As for the sound engine it is built by Artisan Organs in Washington State. The sound
engine is built on Linux and has pipe sampling by Wicks Pipe Organ witch Wicks uses for
there hybrid organs as well as there full digital organs. My understanding is Artisan gets
these from Wicks. All you would have with computer, software, interface and sampling in
one small unit. You buy the unit and select from a list the digital ranks of
your preference classical or theater, They install and configure everything. You place
inside the console and connect your midi and audio and ready. You can go to
artisanorgans.com <http://artisanorgans.com> or artisan or google artisan digital ranks
and see and here. I only wish I could find this in use on youtube or a forum with someone
with knowledge of it. The sales rep for North Carolina where I live has one set up about a
two hour drive from where I live but have not had the time to go see it. I will have to do
so and talk to some who have before I buy but am very impressed with it thus far. All that
said being I have a suitable computer relatively fast and a good 8 channel interface it
would be nice to use what I have and spend no more or perhaps a lot less and be done. The
Artisan Engine would be between $2500.00 and 3000.00. Todays digital sampling has come a
long way from early 90's and could put my Organ to the equivalent of a high end organ of
today with what I have. If I can find the help to do this with what I have and spend
little or none it was my hope. You can see my Organ on google plus in the vpo section
William K. Blalock. It shows it connected to a 2 channel MIDI/AUDIO interface by presonas
but I have an 8 channel when I can connect to 8 channels. Again thank you all for replying
and any help and advice you can give. Kind regards, Keith
William B.,
I feel your pain (and frustration). I am in much the same boat. I am a
long time organist and have spent the last 25 years working on advancing my organ
technique and the administrative duties that go along with being a Director of Music.

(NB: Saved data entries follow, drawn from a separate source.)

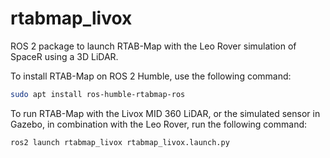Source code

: # rtabmap_livox
ROS 2 package to launch RTAB-Map with the Leo Rover simulation of SpaceR using a 3D LiDAR.

To install RTAB-Map on ROS 2 Humble, use the following command:

```bash
sudo apt install ros-humble-rtabmap-ros
```

To run RTAB-Map with the Livox MID 360 LiDAR, or the simulated sensor in Gazebo, in combination with the Leo Rover, run the following command:

```bash
ros2 launch rtabmap_livox rtabmap_livox.launch.py
```
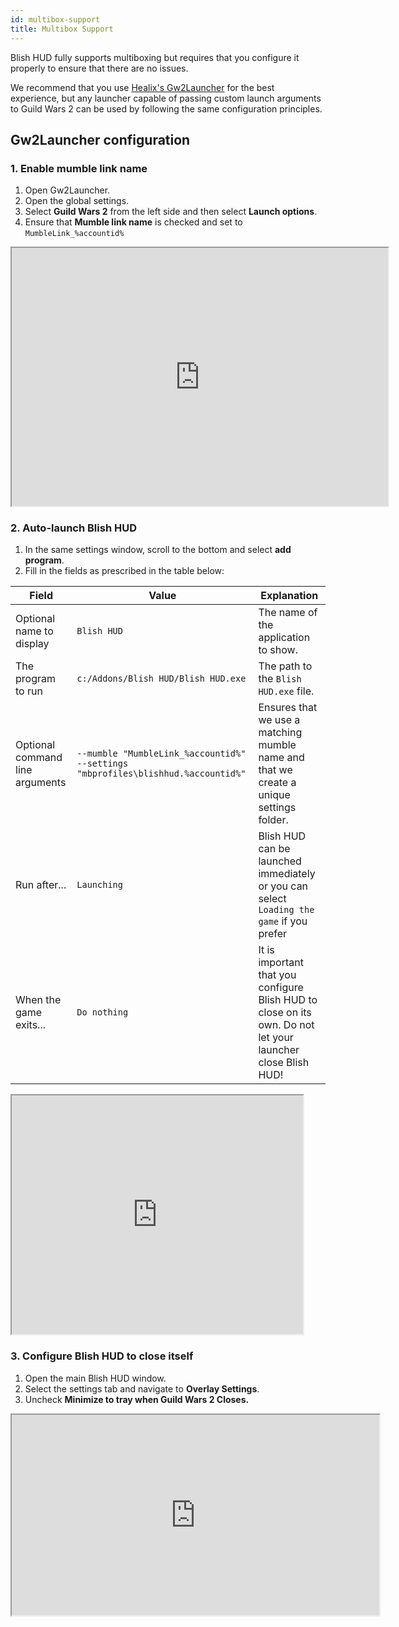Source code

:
 ```yaml
---
id: multibox-support
title: Multibox Support
---
```


Blish HUD fully supports multiboxing but requires that you configure it properly to ensure that there are no issues.

We recommend that you use [Healix's Gw2Launcher](https://github.com/Healix/Gw2Launcher) for the best experience, but any launcher capable of passing custom launch arguments to Guild Wars 2 can be used by following the same configuration principles.

## Gw2Launcher configuration

### 1. Enable mumble link name

1. Open Gw2Launcher.
2. Open the global settings.
3. Select **Guild Wars 2** from the left side and then select **Launch options**.
4. Ensure that **Mumble link name** is checked and set to `MumbleLink_%accountid%`

<iframe width="602" height="413" src="https://giant.gfycat.com/DemandingAnimatedAsianconstablebutterfly.mp4"></iframe>

### 2. Auto-launch Blish HUD

1. In the same settings window, scroll to the bottom and select **add program**.
2. Fill in the fields as prescribed in the table below:

| Field | Value | Explanation |
|-|-|-|
| Optional name to display | `Blish HUD` | The name of the application to show. |
| The program to run | `c:/Addons/Blish HUD/Blish HUD.exe` | The path to the `Blish HUD.exe` file. |
| Optional command line arguments | `--mumble "MumbleLink_%accountid%" --settings "mbprofiles\blishhud.%accountid%"` | Ensures that we use a matching mumble name and that we create a unique settings folder. |
| Run after... | `Launching` | Blish HUD can be launched immediately or you can select `Loading the game` if you prefer |
| When the game exits... | `Do nothing` | It is important that you configure Blish HUD to close on its own. Do not let your launcher close Blish HUD! |

<iframe width="466" height="382" src="https://giant.gfycat.com/DizzyNauticalBushsqueaker.mp4"></iframe>

### 3. Configure Blish HUD to close itself

1. Open the main Blish HUD window.
2. Select the settings tab and navigate to **Overlay Settings**.
3. Uncheck **Minimize to tray when Guild Wars 2 Closes.**

<iframe width="588" height="321" src="https://giant.gfycat.com/NeighboringThornyCockatiel.mp4"></iframe>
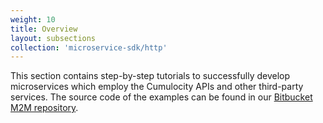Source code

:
 ```yaml
---
weight: 10
title: Overview
layout: subsections
collection: 'microservice-sdk/http'
---
```


This section contains step-by-step tutorials to successfully develop microservices which employ the Cumulocity APIs and other third-party services. The source code of the examples can be found in our [Bitbucket M2M repository](https://bitbucket.org/m2m/cumulocity-examples/src/default/microservices).
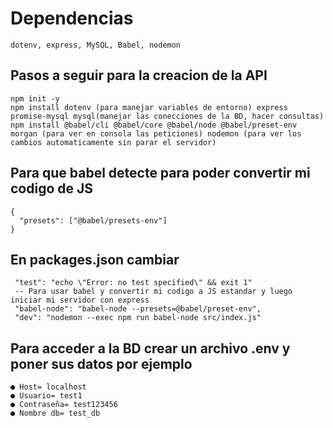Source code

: # Dependencias

```terminal
dotenv, express, MySQL, Babel, nodemon
```

## Pasos a seguir para la creacion de la API

```terminal
npm init -y
npm install dotenv (para manejar variables de entorno) express promise-mysql mysql(manejar las conecciones de la BD, hacer consultas)
npm install @babel/cli @babel/core @babel/node @babel/preset-env morgan (para ver en consola las peticiones) nodemon (para ver los cambios automaticamente sin parar el servidor)
```

## Para que babel detecte para poder convertir mi codigo de JS

```babel
{
  "presets": ["@babel/presets-env"]
}
```

## En packages.json cambiar

```comando
 "test": "echo \"Error: no test specified\" && exit 1" 
 -- Para usar babel y convertir mi codigo a JS estandar y luego iniciar mi servidor con express
 "babel-node": "babel-node --presets=@babel/preset-env",
 "dev": "nodemon --exec npm run babel-node src/index.js"
```

## Para acceder a la BD crear un archivo .env y poner sus datos por ejemplo

```datos
● Host= localhost
● Usuario= test1
● Contraseña= test123456
● Nombre db= test_db
```
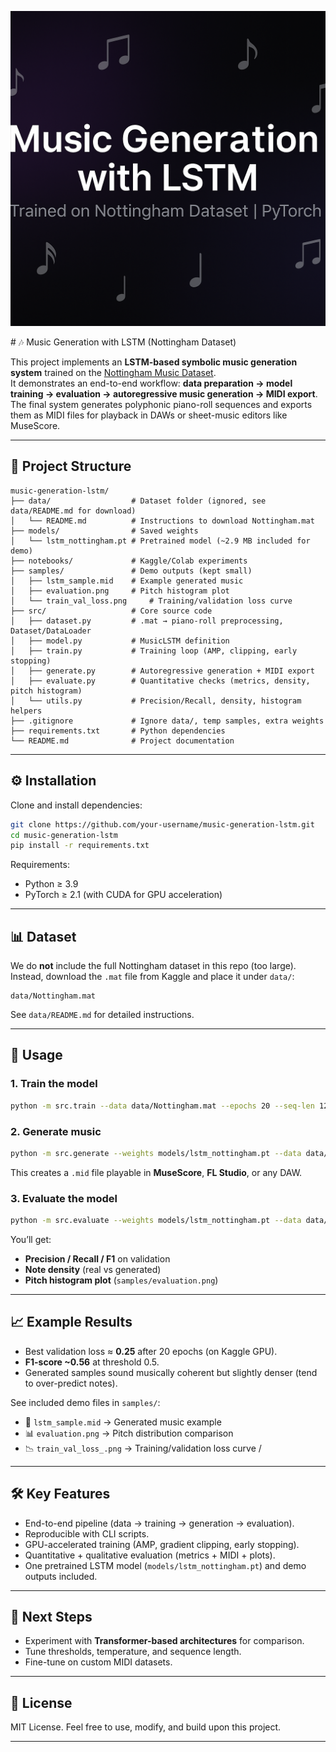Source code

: <p align="center">
  <img src="samples/banner.png" alt="Music Generation with LSTM Banner" width="800"/>
</p>
# 🎶 Music Generation with LSTM (Nottingham Dataset)

This project implements an **LSTM-based symbolic music generation system** trained on the [Nottingham Music Dataset](https://www.kaggle.com/datasets/eftimiepetre/nottingham-music).  
It demonstrates an end-to-end workflow: **data preparation → model training → evaluation → autoregressive music generation → MIDI export**.  
The final system generates polyphonic piano-roll sequences and exports them as MIDI files for playback in DAWs or sheet-music editors like MuseScore.

---

## 📂 Project Structure
```
music-generation-lstm/
├── data/                  # Dataset folder (ignored, see data/README.md for download)
│   └── README.md          # Instructions to download Nottingham.mat
├── models/                # Saved weights
│   └── lstm_nottingham.pt # Pretrained model (~2.9 MB included for demo)
├── notebooks/             # Kaggle/Colab experiments
├── samples/               # Demo outputs (kept small)
│   ├── lstm_sample.mid    # Example generated music
│   ├── evaluation.png     # Pitch histogram plot
│   └── train_val_loss.png     # Training/validation loss curve
├── src/                   # Core source code
│   ├── dataset.py         # .mat → piano-roll preprocessing, Dataset/DataLoader
│   ├── model.py           # MusicLSTM definition
│   ├── train.py           # Training loop (AMP, clipping, early stopping)
│   ├── generate.py        # Autoregressive generation + MIDI export
│   ├── evaluate.py        # Quantitative checks (metrics, density, pitch histogram)
│   └── utils.py           # Precision/Recall, density, histogram helpers
├── .gitignore             # Ignore data/, temp samples, extra weights
├── requirements.txt       # Python dependencies
└── README.md              # Project documentation
```

---

## ⚙️ Installation
Clone and install dependencies:
```bash
git clone https://github.com/your-username/music-generation-lstm.git
cd music-generation-lstm
pip install -r requirements.txt
```

Requirements:
- Python ≥ 3.9  
- PyTorch ≥ 2.1 (with CUDA for GPU acceleration)  

---

## 📊 Dataset
We do **not** include the full Nottingham dataset in this repo (too large).  
Instead, download the `.mat` file from Kaggle and place it under `data/`:

```
data/Nottingham.mat
```

See `data/README.md` for detailed instructions.

---

## 🚀 Usage

### 1. Train the model
```bash
python -m src.train --data data/Nottingham.mat --epochs 20 --seq-len 128 --batch-size 32 --lr 1e-5 --save models/lstm_nottingham.pt
```

### 2. Generate music
```bash
python -m src.generate --weights models/lstm_nottingham.pt --data data/Nottingham.mat --seed-index 0 --seed-len 192 --steps 512 --temperature 1.0 --threshold 0.5 --out samples/lstm_sample.mid
```

This creates a `.mid` file playable in **MuseScore**, **FL Studio**, or any DAW.

### 3. Evaluate the model
```bash
python -m src.evaluate --weights models/lstm_nottingham.pt --data data/Nottingham.mat --seq-len 128 --batch-size 32 --seed-index 0 --seed-len 192 --steps 512 --temperature 1.0 --threshold 0.50 --plot samples/evaluation.png
```

You’ll get:
- **Precision / Recall / F1** on validation  
- **Note density** (real vs generated)  
- **Pitch histogram plot** (`samples/evaluation.png`)  

---

## 📈 Example Results
- Best validation loss ≈ **0.25** after 20 epochs (on Kaggle GPU).  
- **F1-score ~0.56** at threshold 0.5.  
- Generated samples sound musically coherent but slightly denser (tend to over-predict notes).  

See included demo files in `samples/`:  
- 🎵 `lstm_sample.mid` → Generated music example  
- 📊 `evaluation.png` → Pitch distribution comparison  
- 📉 `train_val_loss_.png` → Training/validation loss curve /  

---

## 🛠️ Key Features
- End-to-end pipeline (data → training → generation → evaluation).  
- Reproducible with CLI scripts.  
- GPU-accelerated training (AMP, gradient clipping, early stopping).  
- Quantitative + qualitative evaluation (metrics + MIDI + plots).  
- One pretrained LSTM model (`models/lstm_nottingham.pt`) and demo outputs included.  

---

## 📌 Next Steps
- Experiment with **Transformer-based architectures** for comparison.  
- Tune thresholds, temperature, and sequence length.  
- Fine-tune on custom MIDI datasets.  

---

## 📜 License
MIT License.  Feel free to use, modify, and build upon this project.

---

I do, however, have many years as a Computer Repair Technician, which doesn't
necessarily make figuring out a VPO configuration any easier, but it does take out a
lot of the intimidation factor! I feel that you are misguided in your belief that
going to a hardware Sound Engine will eliminate any need to understand (or need for)
MIDI or Computers or Touch Screens, etc. I mean... how is your Sound Engine supposed
to communicate with your organ console? MIDI of course, and you'd better be able to at
least understand how MIDI assigns channels to organ divisions at a minimum. If I had a
3 manual drawknob organ fully MIDI'ed with a very elaborate audio system you had best
believe I would be *playing* that beast, daily, instead of mucking around with VPO
hardware and software! I don't care how 'bad' it sounds, it really can't sound that
bad and be so substantial in its hardware offerings. Bottom line, I suspect that if
you can get a hardware Sound Engine running with your organ console, you can also get
J'Organ running, the demands on you are very similar in either case. FWIW.
Good morning Lynn
I wish to thank you for your quick reply to may question. It is quite clear that
you clearly see me as a complete idiot lol and I must admit my knowledge of VPO
and jorgan is limited thus why I reached out to the jorgan community for help and
advice. While my knowledge is very limited I do have the ability to understand. I
currently have an 8 channel MIDI/AUDIO interface connected between my audio system
and computer and using Hauptwerk Basic Edition and playing thru 2 channels of my
system as according to Hauptwerk I will need there advanced version to utilize all
8 channels. I reached out for help in hopes that jorgan may enable me to do so. I
am an accomplished organist of 45 years and was blessed to have a father whom was
an official church organist at age 14 and played in church every Sunday he lived
up to 80 and played pipe organs all over the world. That said my experience as a
organist by far exceeds that of my computer and software knowledge. When I opened
your email and saw three short questions WHAT? MIDI? AUDIO? before I was able to
read further I knew I had ask a dumb question lol and felt you were unable to
understand a complete idiot but continued to read further thinking there must be
some answers and a load of information in the very detailed reply. That said it is
no question you have quite a bit of expertize in VPO/Computer technology and were
able to understand exactly what I was hoping to accomplish. As an experienced
organist I often have questions from young students, or experienced pianist new to
the organ reaching out for help and advice and the questions they ask, like myself
with you, clearly show they need help and like you do all I can to help and share
my God given talents. I used jorgan back in 2011 for about a year and really liked
it and it appealed to me in that it was no cost and could learn before investing a
fortune with the joran forum for help. I found my lack of knowledge didn't fit in
with the community and went with hauptwerk. I was so impressed with jorgan and
have heard some really great set ups and thought I would reach out again. I think
with my limited knowledge with the more advanced VPO's set up I will go with a
sound engine. All built in to one unit, no midi/audio interface needed, no
external computer and no touch screen monitors. Being I have a 3 manual draw knob
organ "fully" midi enabled from the factory with a very elaborate audio system
it seems best to not have all the external gadgets of a hobbyist set up. I do
however; want to thank you for taking the time and sharing a load of
experienced information. Kind regards
Does jOrgan have multi channel WHAT? multi channel MIDI? or multi channel AUDIO?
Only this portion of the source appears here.